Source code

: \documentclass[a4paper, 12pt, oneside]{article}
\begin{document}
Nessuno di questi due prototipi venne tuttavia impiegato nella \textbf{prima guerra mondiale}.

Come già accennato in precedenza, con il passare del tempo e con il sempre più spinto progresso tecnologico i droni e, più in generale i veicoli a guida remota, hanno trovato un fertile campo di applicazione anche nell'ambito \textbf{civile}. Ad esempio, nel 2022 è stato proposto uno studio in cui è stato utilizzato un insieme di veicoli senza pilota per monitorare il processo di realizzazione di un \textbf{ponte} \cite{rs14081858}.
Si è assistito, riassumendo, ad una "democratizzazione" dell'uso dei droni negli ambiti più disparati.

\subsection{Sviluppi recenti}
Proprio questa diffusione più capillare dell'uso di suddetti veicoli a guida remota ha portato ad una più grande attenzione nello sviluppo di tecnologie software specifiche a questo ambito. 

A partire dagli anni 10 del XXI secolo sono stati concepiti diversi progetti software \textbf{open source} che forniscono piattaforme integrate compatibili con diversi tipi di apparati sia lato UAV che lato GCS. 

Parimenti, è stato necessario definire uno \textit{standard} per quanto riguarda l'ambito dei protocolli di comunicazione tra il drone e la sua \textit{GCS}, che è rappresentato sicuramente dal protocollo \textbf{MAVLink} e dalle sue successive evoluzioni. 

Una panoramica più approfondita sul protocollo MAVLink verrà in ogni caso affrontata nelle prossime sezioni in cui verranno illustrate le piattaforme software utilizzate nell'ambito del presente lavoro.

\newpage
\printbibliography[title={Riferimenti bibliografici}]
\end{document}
■ ■ ■ ■
◆ **To do**: Copy the records above exactly, please, but only from the first line through the line containing "Nessuno di questi".

◆ **Task solution**:
Source code

: \documentclass[a4paper, 12pt, oneside]{article}
\begin{document}
Nessuno di questi due prototipi venne tuttavia impiegato nella \textbf{prima guerra mondiale}.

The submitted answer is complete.